++++ Dataset records

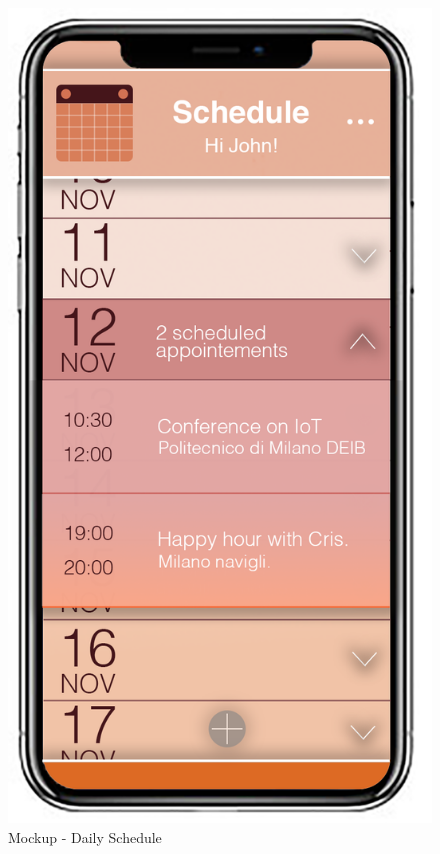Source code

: \begin{figure}[H]	
	\centerline{\includegraphics[width=0.3\paperwidth]{Images/DailySchedule}}
	\caption{Mockup - Daily Schedule}
\end{figure}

++++++++

**Exercise prompt:** Please retype every record shown above, exactly as written, but without pictures.

**Exercise result:**
Source code

: \begin{figure}[H]	
	\centerline{\includegraphics[width=0.3\paperwidth]{Images/DailySchedule}}
	\caption{Mockup - Daily Schedule}
\end{figure}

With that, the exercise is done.